**RECORDS SHOWN**
____________________

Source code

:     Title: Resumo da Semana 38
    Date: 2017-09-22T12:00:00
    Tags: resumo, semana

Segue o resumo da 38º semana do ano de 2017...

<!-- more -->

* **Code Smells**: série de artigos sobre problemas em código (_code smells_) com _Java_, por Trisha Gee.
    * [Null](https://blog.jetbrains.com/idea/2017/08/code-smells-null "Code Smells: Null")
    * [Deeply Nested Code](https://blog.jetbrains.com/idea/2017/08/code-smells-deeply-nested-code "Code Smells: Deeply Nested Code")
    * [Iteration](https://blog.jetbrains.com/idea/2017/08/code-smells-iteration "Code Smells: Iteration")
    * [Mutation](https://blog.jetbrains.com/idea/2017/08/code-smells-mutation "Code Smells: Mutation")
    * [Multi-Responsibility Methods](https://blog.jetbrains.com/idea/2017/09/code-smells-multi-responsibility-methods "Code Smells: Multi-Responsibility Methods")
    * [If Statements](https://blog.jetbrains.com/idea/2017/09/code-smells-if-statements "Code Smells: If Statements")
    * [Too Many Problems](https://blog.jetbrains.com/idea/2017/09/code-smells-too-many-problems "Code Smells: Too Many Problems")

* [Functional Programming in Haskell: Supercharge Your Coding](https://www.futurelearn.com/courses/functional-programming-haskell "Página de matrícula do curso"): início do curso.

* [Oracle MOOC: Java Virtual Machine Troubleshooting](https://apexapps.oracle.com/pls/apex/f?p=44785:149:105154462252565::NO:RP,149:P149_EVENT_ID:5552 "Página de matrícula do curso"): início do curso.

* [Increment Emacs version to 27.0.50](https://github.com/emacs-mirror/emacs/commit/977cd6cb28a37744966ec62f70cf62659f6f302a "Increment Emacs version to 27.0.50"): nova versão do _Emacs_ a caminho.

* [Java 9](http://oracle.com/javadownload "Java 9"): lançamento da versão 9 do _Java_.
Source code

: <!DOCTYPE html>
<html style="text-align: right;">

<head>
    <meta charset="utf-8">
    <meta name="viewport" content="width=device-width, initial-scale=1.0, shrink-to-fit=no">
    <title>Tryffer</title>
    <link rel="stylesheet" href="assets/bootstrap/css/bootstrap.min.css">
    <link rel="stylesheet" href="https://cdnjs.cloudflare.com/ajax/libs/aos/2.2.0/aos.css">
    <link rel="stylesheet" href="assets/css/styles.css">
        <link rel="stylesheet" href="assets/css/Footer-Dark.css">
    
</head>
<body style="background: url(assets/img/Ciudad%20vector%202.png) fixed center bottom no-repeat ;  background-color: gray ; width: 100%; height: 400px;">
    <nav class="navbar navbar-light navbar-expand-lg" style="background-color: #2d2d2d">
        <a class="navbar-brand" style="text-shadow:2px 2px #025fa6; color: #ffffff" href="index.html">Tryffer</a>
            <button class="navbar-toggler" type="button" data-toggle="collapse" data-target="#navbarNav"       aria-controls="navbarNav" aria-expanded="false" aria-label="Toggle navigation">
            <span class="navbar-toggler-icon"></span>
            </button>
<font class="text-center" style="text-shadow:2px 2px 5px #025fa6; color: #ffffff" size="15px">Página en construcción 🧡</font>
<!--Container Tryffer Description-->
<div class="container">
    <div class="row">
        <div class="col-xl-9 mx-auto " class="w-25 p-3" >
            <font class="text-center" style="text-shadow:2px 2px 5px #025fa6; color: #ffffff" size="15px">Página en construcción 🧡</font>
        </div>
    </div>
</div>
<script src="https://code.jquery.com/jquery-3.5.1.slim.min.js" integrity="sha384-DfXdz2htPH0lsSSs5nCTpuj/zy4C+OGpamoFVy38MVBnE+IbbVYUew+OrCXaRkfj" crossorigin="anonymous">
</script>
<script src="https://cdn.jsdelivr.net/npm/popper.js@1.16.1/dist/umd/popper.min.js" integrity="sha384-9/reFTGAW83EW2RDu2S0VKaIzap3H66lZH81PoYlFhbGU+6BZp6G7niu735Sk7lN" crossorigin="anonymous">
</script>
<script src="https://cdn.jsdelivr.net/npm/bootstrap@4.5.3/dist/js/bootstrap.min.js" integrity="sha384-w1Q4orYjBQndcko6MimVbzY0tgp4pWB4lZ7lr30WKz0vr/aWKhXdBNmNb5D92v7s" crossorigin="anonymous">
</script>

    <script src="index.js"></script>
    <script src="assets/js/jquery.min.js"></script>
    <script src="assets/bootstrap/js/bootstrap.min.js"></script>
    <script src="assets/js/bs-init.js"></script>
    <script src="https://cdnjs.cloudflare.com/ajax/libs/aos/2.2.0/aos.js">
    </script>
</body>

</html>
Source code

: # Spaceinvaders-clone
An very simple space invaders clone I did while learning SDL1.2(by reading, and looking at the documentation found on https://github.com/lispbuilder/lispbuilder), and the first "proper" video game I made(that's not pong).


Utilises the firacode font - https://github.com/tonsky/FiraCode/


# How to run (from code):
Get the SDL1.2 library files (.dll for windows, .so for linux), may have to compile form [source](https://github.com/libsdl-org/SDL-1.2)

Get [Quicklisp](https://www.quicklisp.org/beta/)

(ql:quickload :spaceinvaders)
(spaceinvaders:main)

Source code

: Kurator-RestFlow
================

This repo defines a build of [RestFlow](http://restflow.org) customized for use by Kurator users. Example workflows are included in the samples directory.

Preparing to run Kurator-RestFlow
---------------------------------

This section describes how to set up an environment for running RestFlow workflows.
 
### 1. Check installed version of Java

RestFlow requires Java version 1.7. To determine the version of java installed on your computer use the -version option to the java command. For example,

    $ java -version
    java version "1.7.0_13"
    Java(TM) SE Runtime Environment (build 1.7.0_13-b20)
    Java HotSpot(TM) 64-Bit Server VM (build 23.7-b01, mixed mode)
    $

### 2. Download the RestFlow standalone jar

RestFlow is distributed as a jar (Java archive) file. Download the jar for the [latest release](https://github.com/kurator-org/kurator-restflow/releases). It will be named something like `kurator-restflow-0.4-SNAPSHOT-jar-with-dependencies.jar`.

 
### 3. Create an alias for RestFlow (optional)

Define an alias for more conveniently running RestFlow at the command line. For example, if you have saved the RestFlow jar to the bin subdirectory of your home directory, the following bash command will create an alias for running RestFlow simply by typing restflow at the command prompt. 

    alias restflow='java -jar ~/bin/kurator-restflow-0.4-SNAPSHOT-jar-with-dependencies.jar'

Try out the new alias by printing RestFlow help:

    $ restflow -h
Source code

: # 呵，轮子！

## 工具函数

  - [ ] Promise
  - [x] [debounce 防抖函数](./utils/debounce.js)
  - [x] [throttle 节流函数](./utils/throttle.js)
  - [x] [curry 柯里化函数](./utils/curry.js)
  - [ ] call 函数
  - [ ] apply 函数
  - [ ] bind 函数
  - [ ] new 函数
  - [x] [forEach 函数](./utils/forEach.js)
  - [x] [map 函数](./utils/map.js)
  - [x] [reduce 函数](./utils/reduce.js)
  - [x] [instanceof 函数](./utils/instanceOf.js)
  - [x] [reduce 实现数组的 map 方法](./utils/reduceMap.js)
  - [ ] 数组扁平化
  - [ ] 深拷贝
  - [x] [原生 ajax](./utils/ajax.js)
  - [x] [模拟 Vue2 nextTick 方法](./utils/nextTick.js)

____________________

**WORK TO BE COMPLETED**
Within the entries above, work out the number of lines that include the string "github" and give only that.

**ANSWER BOX**
5